▸ **Work instructions**
Beneath this instruction is a block of data; output from it exactly the lines that run from the one containing "6-8 are skipped." through the one containing "We now subtract", inclusive.

▸ **Available data**
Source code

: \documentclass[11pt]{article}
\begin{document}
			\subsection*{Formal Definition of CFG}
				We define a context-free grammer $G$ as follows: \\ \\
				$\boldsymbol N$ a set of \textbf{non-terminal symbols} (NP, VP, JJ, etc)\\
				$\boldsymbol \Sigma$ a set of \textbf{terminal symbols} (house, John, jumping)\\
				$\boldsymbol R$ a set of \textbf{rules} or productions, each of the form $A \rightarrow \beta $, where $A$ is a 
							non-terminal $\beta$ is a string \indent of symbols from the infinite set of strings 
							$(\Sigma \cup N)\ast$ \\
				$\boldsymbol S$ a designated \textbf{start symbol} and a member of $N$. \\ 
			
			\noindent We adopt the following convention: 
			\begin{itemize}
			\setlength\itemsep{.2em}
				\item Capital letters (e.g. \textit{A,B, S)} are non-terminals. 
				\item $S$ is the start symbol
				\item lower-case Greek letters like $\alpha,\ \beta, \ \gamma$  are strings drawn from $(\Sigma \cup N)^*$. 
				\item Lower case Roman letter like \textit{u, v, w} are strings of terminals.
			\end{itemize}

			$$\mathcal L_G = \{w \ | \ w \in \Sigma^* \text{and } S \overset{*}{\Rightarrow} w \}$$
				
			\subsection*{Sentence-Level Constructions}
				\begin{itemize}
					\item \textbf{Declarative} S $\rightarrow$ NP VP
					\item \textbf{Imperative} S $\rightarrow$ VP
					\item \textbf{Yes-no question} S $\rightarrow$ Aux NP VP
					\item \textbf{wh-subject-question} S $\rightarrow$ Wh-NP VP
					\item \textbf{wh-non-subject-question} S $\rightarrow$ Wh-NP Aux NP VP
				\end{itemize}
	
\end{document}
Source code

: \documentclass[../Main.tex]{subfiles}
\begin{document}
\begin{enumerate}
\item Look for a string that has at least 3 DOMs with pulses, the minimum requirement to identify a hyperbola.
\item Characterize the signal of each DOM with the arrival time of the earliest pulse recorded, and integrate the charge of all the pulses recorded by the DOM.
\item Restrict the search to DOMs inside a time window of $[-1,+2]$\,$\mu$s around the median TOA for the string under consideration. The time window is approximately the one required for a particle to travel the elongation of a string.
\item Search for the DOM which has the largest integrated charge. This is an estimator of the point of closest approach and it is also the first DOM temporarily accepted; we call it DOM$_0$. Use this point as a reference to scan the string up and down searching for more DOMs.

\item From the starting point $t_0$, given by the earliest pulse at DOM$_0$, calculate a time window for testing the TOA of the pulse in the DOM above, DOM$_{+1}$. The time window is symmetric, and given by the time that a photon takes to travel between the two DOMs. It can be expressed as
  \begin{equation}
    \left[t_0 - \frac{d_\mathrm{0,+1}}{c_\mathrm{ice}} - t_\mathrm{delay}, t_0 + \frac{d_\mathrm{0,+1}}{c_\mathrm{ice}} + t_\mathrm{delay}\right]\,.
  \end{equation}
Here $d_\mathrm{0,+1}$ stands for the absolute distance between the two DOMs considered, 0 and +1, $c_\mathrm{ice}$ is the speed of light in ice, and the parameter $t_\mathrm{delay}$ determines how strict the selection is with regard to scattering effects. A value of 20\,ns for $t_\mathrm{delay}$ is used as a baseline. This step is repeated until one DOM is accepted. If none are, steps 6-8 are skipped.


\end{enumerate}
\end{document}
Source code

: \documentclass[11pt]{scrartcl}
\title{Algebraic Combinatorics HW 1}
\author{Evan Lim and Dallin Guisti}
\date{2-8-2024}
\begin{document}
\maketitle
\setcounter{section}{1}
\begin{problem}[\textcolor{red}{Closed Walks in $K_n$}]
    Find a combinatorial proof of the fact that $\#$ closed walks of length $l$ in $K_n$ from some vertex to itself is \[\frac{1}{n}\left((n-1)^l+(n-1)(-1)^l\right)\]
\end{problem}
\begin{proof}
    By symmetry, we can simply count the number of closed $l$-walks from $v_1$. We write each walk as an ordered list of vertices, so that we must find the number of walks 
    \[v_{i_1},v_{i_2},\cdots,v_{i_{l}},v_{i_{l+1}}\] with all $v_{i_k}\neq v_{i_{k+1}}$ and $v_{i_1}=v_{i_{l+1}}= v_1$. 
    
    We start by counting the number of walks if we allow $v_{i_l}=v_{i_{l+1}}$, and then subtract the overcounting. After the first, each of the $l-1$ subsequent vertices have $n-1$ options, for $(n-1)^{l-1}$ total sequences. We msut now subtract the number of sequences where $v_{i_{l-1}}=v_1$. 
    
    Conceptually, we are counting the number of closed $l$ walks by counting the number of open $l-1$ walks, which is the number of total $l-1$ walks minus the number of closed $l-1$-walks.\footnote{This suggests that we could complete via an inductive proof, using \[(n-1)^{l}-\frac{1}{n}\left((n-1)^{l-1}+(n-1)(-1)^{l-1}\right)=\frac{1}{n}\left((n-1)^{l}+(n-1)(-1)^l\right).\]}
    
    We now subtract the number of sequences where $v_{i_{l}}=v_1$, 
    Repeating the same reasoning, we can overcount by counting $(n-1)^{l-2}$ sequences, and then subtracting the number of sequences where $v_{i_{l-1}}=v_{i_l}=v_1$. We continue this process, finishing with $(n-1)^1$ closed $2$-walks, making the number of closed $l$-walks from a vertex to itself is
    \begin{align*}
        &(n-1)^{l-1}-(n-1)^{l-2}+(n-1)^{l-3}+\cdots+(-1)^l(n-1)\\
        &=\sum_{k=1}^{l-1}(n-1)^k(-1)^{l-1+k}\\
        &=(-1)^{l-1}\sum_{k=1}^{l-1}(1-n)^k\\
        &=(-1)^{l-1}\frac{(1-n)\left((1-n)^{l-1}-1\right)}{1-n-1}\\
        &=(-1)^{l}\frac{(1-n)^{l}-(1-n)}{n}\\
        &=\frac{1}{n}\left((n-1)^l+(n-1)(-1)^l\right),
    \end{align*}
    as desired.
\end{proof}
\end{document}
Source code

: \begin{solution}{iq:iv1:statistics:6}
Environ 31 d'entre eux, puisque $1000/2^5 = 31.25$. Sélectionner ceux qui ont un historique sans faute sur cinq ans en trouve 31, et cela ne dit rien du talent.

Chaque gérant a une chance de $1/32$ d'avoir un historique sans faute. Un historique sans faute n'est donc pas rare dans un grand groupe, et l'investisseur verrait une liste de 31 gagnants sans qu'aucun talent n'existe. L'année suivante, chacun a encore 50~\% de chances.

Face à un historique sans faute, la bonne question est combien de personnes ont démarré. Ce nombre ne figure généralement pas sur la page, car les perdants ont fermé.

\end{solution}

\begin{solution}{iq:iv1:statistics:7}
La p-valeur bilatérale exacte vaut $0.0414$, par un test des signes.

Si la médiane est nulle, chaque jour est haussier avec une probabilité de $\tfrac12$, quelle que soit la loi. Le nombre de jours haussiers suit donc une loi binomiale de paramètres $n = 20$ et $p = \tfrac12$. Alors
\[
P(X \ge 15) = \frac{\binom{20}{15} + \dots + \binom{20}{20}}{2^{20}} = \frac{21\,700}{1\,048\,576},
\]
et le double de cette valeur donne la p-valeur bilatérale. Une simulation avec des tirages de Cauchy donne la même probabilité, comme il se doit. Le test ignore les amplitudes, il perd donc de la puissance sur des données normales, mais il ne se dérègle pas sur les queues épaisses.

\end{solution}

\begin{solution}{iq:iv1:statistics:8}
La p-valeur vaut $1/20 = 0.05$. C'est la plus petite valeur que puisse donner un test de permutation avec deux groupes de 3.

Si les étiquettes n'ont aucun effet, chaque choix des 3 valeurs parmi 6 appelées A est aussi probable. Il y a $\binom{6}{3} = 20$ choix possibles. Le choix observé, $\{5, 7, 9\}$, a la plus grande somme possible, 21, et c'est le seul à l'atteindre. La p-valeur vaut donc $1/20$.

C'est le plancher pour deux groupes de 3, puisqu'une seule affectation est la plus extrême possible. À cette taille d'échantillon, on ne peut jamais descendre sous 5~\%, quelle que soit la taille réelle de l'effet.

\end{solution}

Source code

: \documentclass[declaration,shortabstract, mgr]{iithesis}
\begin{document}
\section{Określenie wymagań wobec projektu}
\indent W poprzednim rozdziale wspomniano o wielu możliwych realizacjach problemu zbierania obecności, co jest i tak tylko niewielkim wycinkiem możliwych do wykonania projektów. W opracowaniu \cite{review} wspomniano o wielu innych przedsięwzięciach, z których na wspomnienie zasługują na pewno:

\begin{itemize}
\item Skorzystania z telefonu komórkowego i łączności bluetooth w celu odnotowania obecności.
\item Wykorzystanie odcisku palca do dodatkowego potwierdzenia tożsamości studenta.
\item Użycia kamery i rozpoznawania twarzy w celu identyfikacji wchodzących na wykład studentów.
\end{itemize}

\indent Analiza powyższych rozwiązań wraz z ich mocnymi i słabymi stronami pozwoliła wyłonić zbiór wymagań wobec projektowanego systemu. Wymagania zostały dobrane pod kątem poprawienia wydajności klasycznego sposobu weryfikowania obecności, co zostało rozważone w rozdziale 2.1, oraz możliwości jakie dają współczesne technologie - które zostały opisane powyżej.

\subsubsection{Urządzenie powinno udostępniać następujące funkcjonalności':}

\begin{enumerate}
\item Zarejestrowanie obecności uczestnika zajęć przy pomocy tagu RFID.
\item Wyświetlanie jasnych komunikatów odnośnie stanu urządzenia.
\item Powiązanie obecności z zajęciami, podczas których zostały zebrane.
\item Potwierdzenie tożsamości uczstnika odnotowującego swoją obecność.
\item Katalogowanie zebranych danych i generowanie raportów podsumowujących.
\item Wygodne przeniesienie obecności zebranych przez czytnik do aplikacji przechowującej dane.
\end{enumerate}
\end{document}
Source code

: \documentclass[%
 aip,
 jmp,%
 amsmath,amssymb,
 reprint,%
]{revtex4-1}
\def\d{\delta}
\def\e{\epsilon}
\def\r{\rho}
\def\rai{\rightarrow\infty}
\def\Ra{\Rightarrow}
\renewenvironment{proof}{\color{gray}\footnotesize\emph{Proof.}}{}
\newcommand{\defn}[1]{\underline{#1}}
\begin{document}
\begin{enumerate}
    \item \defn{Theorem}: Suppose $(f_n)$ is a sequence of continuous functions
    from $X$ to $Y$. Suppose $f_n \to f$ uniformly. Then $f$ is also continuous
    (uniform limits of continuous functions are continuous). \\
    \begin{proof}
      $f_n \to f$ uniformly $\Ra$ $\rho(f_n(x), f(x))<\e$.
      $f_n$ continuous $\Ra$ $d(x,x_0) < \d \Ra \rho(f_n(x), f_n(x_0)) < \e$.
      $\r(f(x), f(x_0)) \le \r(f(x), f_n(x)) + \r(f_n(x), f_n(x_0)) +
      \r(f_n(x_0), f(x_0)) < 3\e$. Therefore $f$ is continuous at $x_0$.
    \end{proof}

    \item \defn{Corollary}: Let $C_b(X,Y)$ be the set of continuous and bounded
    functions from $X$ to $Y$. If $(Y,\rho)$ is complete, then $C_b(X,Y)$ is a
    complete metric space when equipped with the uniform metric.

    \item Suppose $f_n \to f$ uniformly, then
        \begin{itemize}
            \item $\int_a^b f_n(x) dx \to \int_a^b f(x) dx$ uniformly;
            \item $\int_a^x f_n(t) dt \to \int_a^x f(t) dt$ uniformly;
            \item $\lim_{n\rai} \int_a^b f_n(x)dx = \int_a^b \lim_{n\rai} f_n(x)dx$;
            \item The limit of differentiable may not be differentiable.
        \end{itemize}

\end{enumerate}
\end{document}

▸ **Problem solution**
Here $d_\mathrm{0,+1}$ stands for the absolute distance between the two DOMs considered, 0 and +1, $c_\mathrm{ice}$ is the speed of light in ice, and the parameter $t_\mathrm{delay}$ determines how strict the selection is with regard to scattering effects. A value of 20\,ns for $t_\mathrm{delay}$ is used as a baseline. This step is repeated until one DOM is accepted. If none are, steps 6-8 are skipped.


\end{enumerate}
\end{document}
Source code

: \documentclass[11pt]{scrartcl}
\title{Algebraic Combinatorics HW 1}
\author{Evan Lim and Dallin Guisti}
\date{2-8-2024}
\begin{document}
\maketitle
\setcounter{section}{1}
\begin{problem}[\textcolor{red}{Closed Walks in $K_n$}]
    Find a combinatorial proof of the fact that $\#$ closed walks of length $l$ in $K_n$ from some vertex to itself is \[\frac{1}{n}\left((n-1)^l+(n-1)(-1)^l\right)\]
\end{problem}
\begin{proof}
    By symmetry, we can simply count the number of closed $l$-walks from $v_1$. We write each walk as an ordered list of vertices, so that we must find the number of walks 
    \[v_{i_1},v_{i_2},\cdots,v_{i_{l}},v_{i_{l+1}}\] with all $v_{i_k}\neq v_{i_{k+1}}$ and $v_{i_1}=v_{i_{l+1}}= v_1$. 
    
    We start by counting the number of walks if we allow $v_{i_l}=v_{i_{l+1}}$, and then subtract the overcounting. After the first, each of the $l-1$ subsequent vertices have $n-1$ options, for $(n-1)^{l-1}$ total sequences. We msut now subtract the number of sequences where $v_{i_{l-1}}=v_1$. 
    
    Conceptually, we are counting the number of closed $l$ walks by counting the number of open $l-1$ walks, which is the number of total $l-1$ walks minus the number of closed $l-1$-walks.\footnote{This suggests that we could complete via an inductive proof, using \[(n-1)^{l}-\frac{1}{n}\left((n-1)^{l-1}+(n-1)(-1)^{l-1}\right)=\frac{1}{n}\left((n-1)^{l}+(n-1)(-1)^l\right).\]}
    
    We now subtract the number of sequences where $v_{i_{l}}=v_1$, 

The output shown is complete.